A UK trial has for the first time shown a ketogenic diet can reduce fits in children with epilepsy, compared with standard treatment.

The results prompted the researchers to call for wider availability of the diet on the NHS.

Rachel Farrand, 38, from Redhill in Surrey, says she feels incredibly lucky to have been able to get her six-year old daughter, Ella, on to the diet.

Ella was a healthy baby until the week before her first birthday, when she was

admitted to hospital with pneumococcal meningitis.

The infection left her profoundly deaf and, although she was fitted with a cochlear implant to restore her hearing, it became obvious she also had learning difficulties.

She also started to have seizures - where her arms would extend and stiffen - and just over a year after her meningitis she was diagnosed with epilepsy.

I can now make up a ketogenic meal quite quickly, it's just become a way of life
Ella's mother, Rachel Farrand

The seizures seemed to happen after the sudden appearance of people and objects - literally when Ella was startled - and she would quite often fall to the ground.

She would be dazed afterwards and if a few fits happened close together she would need to have a sleep.

An EEG of the brain showed her brain waves were "very abnormal", Rachel explained.

Anti-epileptic drugs did nothing to control her symptoms and turned her into a "zombie".

'Different child'

Shortly after her fourth birthday, the seizures stopped and Ella was able to concentrate and was much more interested in what was going on around her, as well as responding to sounds.

But after a few months the seizures came back and, having seen the difference in her when she was seizure-free, her parents decided to try the ketogenic diet.

Ella has to eat three-and-a-half parts fat to every one part protein and carbohydrate.

She has three strictly-controlled meals and two snacks a day, which all have to be measured to be the correct ratio and the correct number of calories.

"Within days she seemed calmer and began sleeping better," says Rachel.
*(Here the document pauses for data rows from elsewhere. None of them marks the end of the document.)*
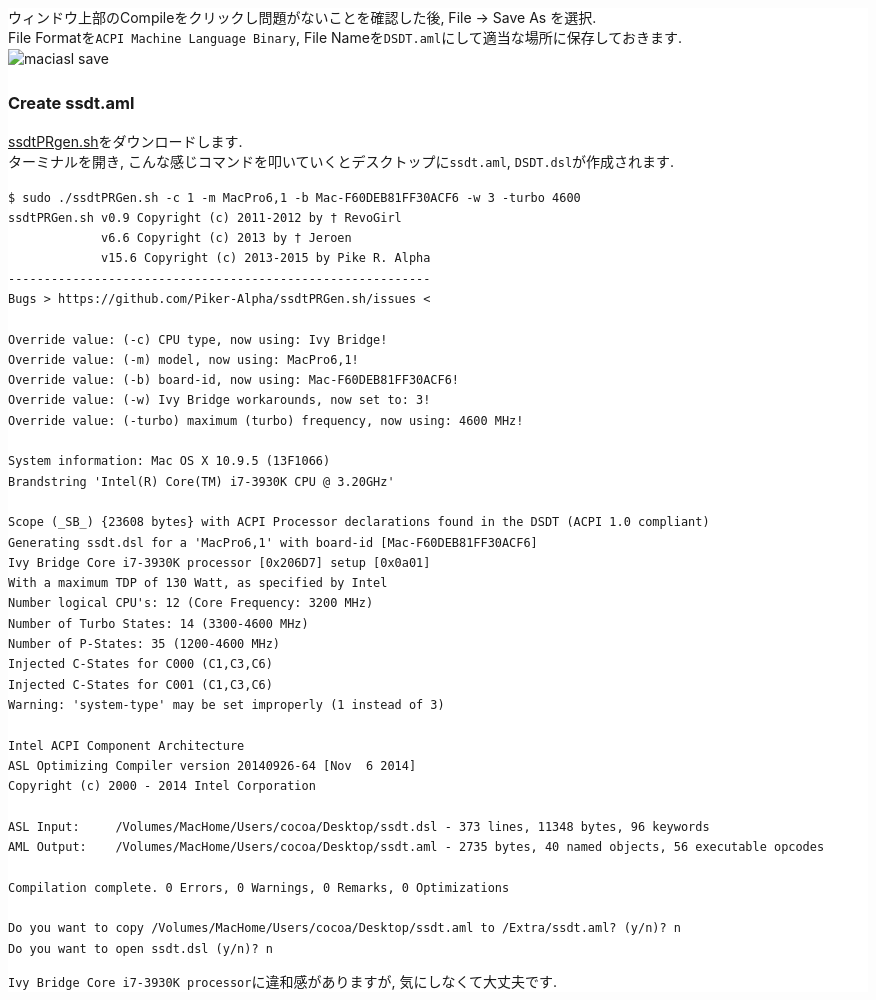 ウィンドウ上部のCompileをクリックし問題がないことを確認した後, File -> Save As を選択.  
File Formatを`ACPI Machine Language Binary`, File Nameを`DSDT.aml`にして適当な場所に保存しておきます.  
![maciasl save](https://lh5.googleusercontent.com/-BsbvM2v_siQ/VQd3nol7RgI/AAAAAAAAD_U/Z_JXRgaJ_ZU/s800/Screen%2520Shot%25202015-03-17%2520at%25209.36.44.png)

### Create ssdt.aml

[ssdtPRgen.sh](https://github.com/Piker-Alpha/ssdtPRGen.sh)をダウンロードします.  
ターミナルを開き, こんな感じコマンドを叩いていくとデスクトップに`ssdt.aml`, `DSDT.dsl`が作成されます.

```
$ sudo ./ssdtPRGen.sh -c 1 -m MacPro6,1 -b Mac-F60DEB81FF30ACF6 -w 3 -turbo 4600
ssdtPRGen.sh v0.9 Copyright (c) 2011-2012 by † RevoGirl
             v6.6 Copyright (c) 2013 by † Jeroen
             v15.6 Copyright (c) 2013-2015 by Pike R. Alpha
-----------------------------------------------------------
Bugs > https://github.com/Piker-Alpha/ssdtPRGen.sh/issues <

Override value: (-c) CPU type, now using: Ivy Bridge!
Override value: (-m) model, now using: MacPro6,1!
Override value: (-b) board-id, now using: Mac-F60DEB81FF30ACF6!
Override value: (-w) Ivy Bridge workarounds, now set to: 3!
Override value: (-turbo) maximum (turbo) frequency, now using: 4600 MHz!

System information: Mac OS X 10.9.5 (13F1066)
Brandstring 'Intel(R) Core(TM) i7-3930K CPU @ 3.20GHz'

Scope (_SB_) {23608 bytes} with ACPI Processor declarations found in the DSDT (ACPI 1.0 compliant)
Generating ssdt.dsl for a 'MacPro6,1' with board-id [Mac-F60DEB81FF30ACF6]
Ivy Bridge Core i7-3930K processor [0x206D7] setup [0x0a01]
With a maximum TDP of 130 Watt, as specified by Intel
Number logical CPU's: 12 (Core Frequency: 3200 MHz)
Number of Turbo States: 14 (3300-4600 MHz)
Number of P-States: 35 (1200-4600 MHz)
Injected C-States for C000 (C1,C3,C6)
Injected C-States for C001 (C1,C3,C6)
Warning: 'system-type' may be set improperly (1 instead of 3)

Intel ACPI Component Architecture
ASL Optimizing Compiler version 20140926-64 [Nov  6 2014]
Copyright (c) 2000 - 2014 Intel Corporation

ASL Input:     /Volumes/MacHome/Users/cocoa/Desktop/ssdt.dsl - 373 lines, 11348 bytes, 96 keywords
AML Output:    /Volumes/MacHome/Users/cocoa/Desktop/ssdt.aml - 2735 bytes, 40 named objects, 56 executable opcodes

Compilation complete. 0 Errors, 0 Warnings, 0 Remarks, 0 Optimizations

Do you want to copy /Volumes/MacHome/Users/cocoa/Desktop/ssdt.aml to /Extra/ssdt.aml? (y/n)? n
Do you want to open ssdt.dsl (y/n)? n
```

`Ivy Bridge Core i7-3930K processor`に違和感がありますが, 気にしなくて大丈夫です.


[^1]: 当時もUEFIに対応したCloverはあったが, まだ不安定で僕の環境では使い物にならなかった
[^2]: 残念ながらMacでは使うことができません. 誰かドライバ書いてくださいなんでもしますから!
[^3]: Safe modeで起動させるオプション
[^4]: ここでオンボードオーディオのドライバを入れていますが, DSDT.amlを入れてやるまでは動作しません.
"Her concentration and focus improved and once again she was like a different child."

A TYPICAL DAY'S FOOD
Breakfast - mushroom omelette, small bowl of raspberries and clementines, and a hot chocolate
Lunch - thai stir fry with quorn, courgette, onion and peppers and a strawberry milkshake
Dinner - roast chicken with cabbage, broccoli and carrots, small bowl of strawberries and vanilla ice cream
Snacks - ketogenic coconut cookie (with ground almonds instead of flour), ketogenic chocolate (plain chocolate mixed with creamed coconut)

After six weeks on the diet her seizures stopped and tests showed her brain activity was much calmer.
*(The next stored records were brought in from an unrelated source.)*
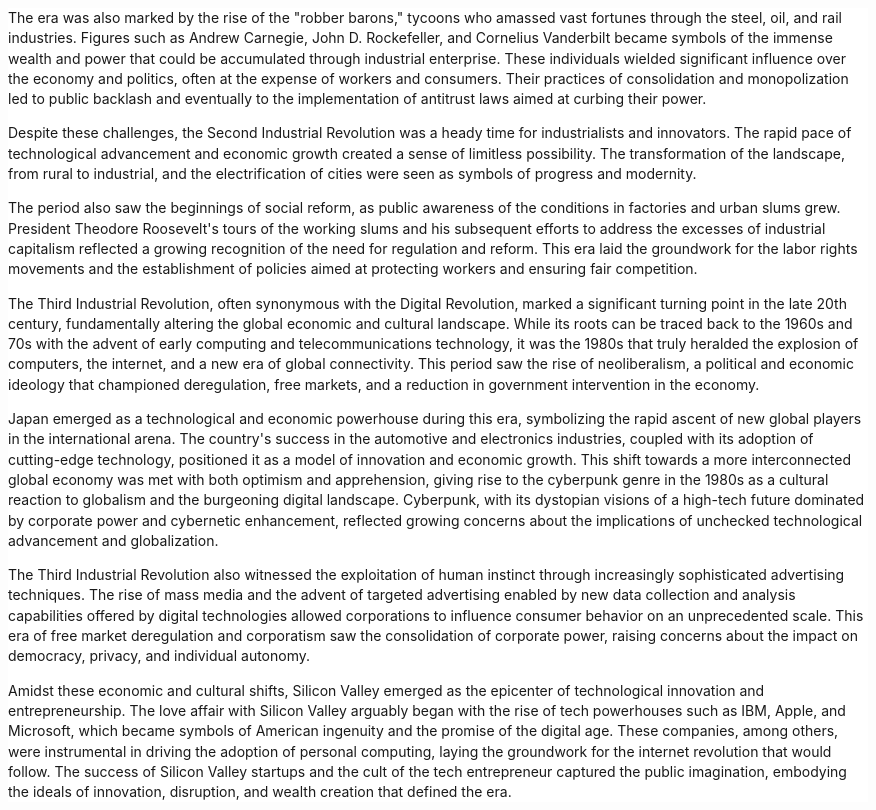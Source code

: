 
The era was also marked by the rise of the "robber barons," tycoons who amassed vast fortunes through the steel, oil, and rail industries. Figures such as Andrew Carnegie, John D. Rockefeller, and Cornelius Vanderbilt became symbols of the immense wealth and power that could be accumulated through industrial enterprise. These individuals wielded significant influence over the economy and politics, often at the expense of workers and consumers. Their practices of consolidation and monopolization led to public backlash and eventually to the implementation of antitrust laws aimed at curbing their power.


Despite these challenges, the Second Industrial Revolution was a heady time for industrialists and innovators. The rapid pace of technological advancement and economic growth created a sense of limitless possibility. The transformation of the landscape, from rural to industrial, and the electrification of cities were seen as symbols of progress and modernity.


The period also saw the beginnings of social reform, as public awareness of the conditions in factories and urban slums grew. President Theodore Roosevelt's tours of the working slums and his subsequent efforts to address the excesses of industrial capitalism reflected a growing recognition of the need for regulation and reform. This era laid the groundwork for the labor rights movements and the establishment of policies aimed at protecting workers and ensuring fair competition.


The Third Industrial Revolution, often synonymous with the Digital Revolution, marked a significant turning point in the late 20th century, fundamentally altering the global economic and cultural landscape. While its roots can be traced back to the 1960s and 70s with the advent of early computing and telecommunications technology, it was the 1980s that truly heralded the explosion of computers, the internet, and a new era of global connectivity. This period saw the rise of neoliberalism, a political and economic ideology that championed deregulation, free markets, and a reduction in government intervention in the economy. 


Japan emerged as a technological and economic powerhouse during this era, symbolizing the rapid ascent of new global players in the international arena. The country's success in the automotive and electronics industries, coupled with its adoption of cutting-edge technology, positioned it as a model of innovation and economic growth. This shift towards a more interconnected global economy was met with both optimism and apprehension, giving rise to the cyberpunk genre in the 1980s as a cultural reaction to globalism and the burgeoning digital landscape. Cyberpunk, with its dystopian visions of a high-tech future dominated by corporate power and cybernetic enhancement, reflected growing concerns about the implications of unchecked technological advancement and globalization.


The Third Industrial Revolution also witnessed the exploitation of human instinct through increasingly sophisticated advertising techniques. The rise of mass media and the advent of targeted advertising enabled by new data collection and analysis capabilities offered by digital technologies allowed corporations to influence consumer behavior on an unprecedented scale. This era of free market deregulation and corporatism saw the consolidation of corporate power, raising concerns about the impact on democracy, privacy, and individual autonomy.


Amidst these economic and cultural shifts, Silicon Valley emerged as the epicenter of technological innovation and entrepreneurship. The love affair with Silicon Valley arguably began with the rise of tech powerhouses such as IBM, Apple, and Microsoft, which became symbols of American ingenuity and the promise of the digital age. These companies, among others, were instrumental in driving the adoption of personal computing, laying the groundwork for the internet revolution that would follow. The success of Silicon Valley startups and the cult of the tech entrepreneur captured the public imagination, embodying the ideals of innovation, disruption, and wealth creation that defined the era.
"It's tricky at first but once you get in the swing of things it's fine.

"I can now make up a ketogenic meal quite quickly, it's just become a way of life."

The family make sure they do not snack in front of Ella, and her younger brother Alfie is adept at having "sneaky snacks" out of view of his sister.
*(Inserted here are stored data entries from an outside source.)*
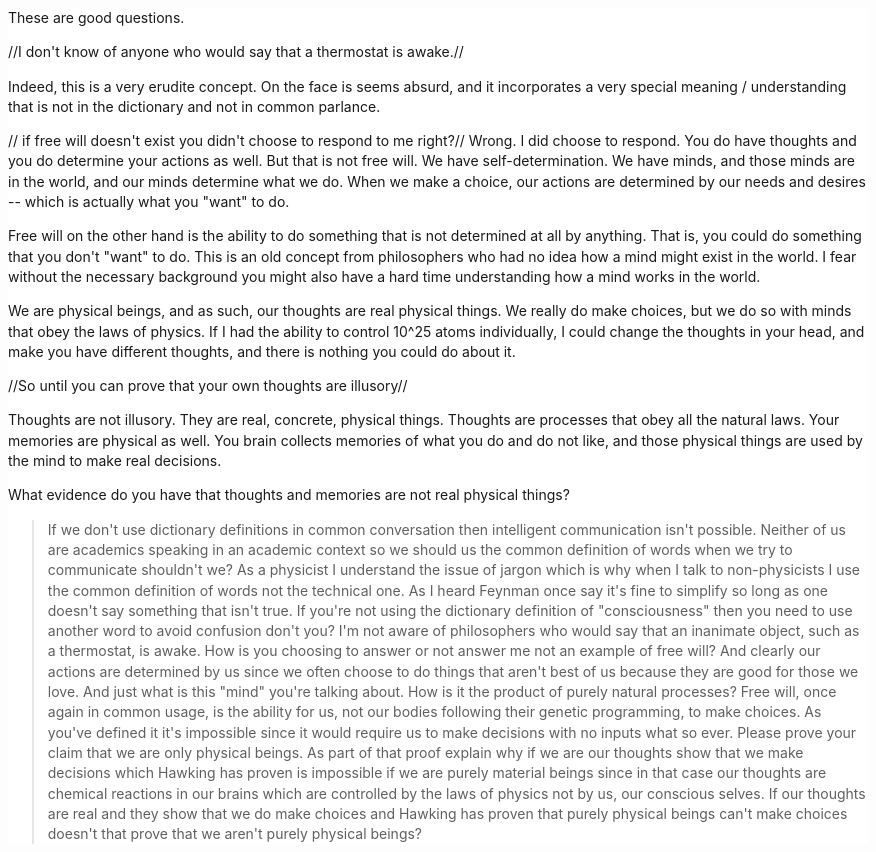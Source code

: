 These are good questions.

//I don't know of anyone who would say that a thermostat is awake.//

Indeed, this is a very erudite concept. On the face is seems absurd, and it incorporates a very special meaning / understanding that is not in the dictionary and not in common parlance.

// if free will doesn't exist you didn't choose to respond to me right?//
Wrong. I did choose to respond. You do have thoughts and you do determine your actions as well. But that is not free will. We have self-determination. We have minds, and those minds are in the world, and our minds determine what we do. When we make a choice, our actions are determined by our needs and desires -- which is actually what you "want" to do.

Free will on the other hand is the ability to do something that is not determined at all by anything. That is, you could do something that you don't "want" to do. This is an old concept from philosophers who had no idea how a mind might exist in the world. I fear without the necessary background you might also have a hard time understanding how a mind works in the world.

We are physical beings, and as such, our thoughts are real physical things. We really do make choices, but we do so with minds that obey the laws of physics. If I had the ability to control 10^25 atoms individually, I could change the thoughts in your head, and make you have different thoughts, and there is nothing you could do about it.

//So until you can prove that your own thoughts are illusory//

Thoughts are not illusory. They are real, concrete, physical things. Thoughts are processes that obey all the natural laws. Your memories are physical as well. You brain collects memories of what you do and do not like, and those physical things are used by the mind to make real decisions.

What evidence do you have that thoughts and memories are not real physical things?

> If we don't use dictionary definitions in common conversation then intelligent communication isn't possible.
> Neither of us are academics speaking in an academic context so we should us the common definition of words when we try to communicate shouldn't we?
> As a physicist I understand the issue of jargon which is why when I talk to non-physicists I use the common definition of words not the technical one.
> As I heard Feynman once say it's fine to simplify so long as one doesn't say something that isn't true.
> If you're not using the dictionary definition of "consciousness" then you need to use another word to avoid confusion don't you?
> I'm not aware of philosophers who would say that an inanimate object, such as a thermostat, is awake.
> How is you choosing to answer or not answer me not an example of free will? And clearly our actions are determined by us since we often choose to do things that aren't best of us because they are good for those we love.
> And just what is this "mind" you're talking about. How is it the product of purely natural processes?
> Free will, once again in common usage, is the ability for us, not our bodies following their genetic programming, to make choices. As you've defined it it's impossible since it would require us to make decisions with no inputs what so ever.
> Please prove your claim that we are only physical beings. As part of that proof explain why if we are our thoughts show that we make decisions which Hawking has proven is impossible if we are purely material beings since in that case our thoughts are chemical reactions in our brains which are controlled by the laws of physics not by us, our conscious selves.
> If our thoughts are real and they show that we do make choices and Hawking has proven that purely physical beings can't make choices doesn't that prove that we aren't purely physical beings?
Ella's parents were able to wean her off her remaining anti-epileptic drugs with no adverse effects.

"She continues to be hard work, and her progress will always be slow and erratic, but losing the seizures means we have one less thing to contend with," Rachel says.

Recently Ella was diagnosed with premature puberty - another result of the meningitis - and as a result her seizures started to come back, although they are much less severe.

Rachel hopes they will be able to get back on track soon.

"We're still seeing such improvements and when we took her off the drugs we saw the little girl underneath - she's much brighter and sparkier.

"We were so lucky - people fight for years to get their children on the diet. Hopefully with this research the NHS will put more money in."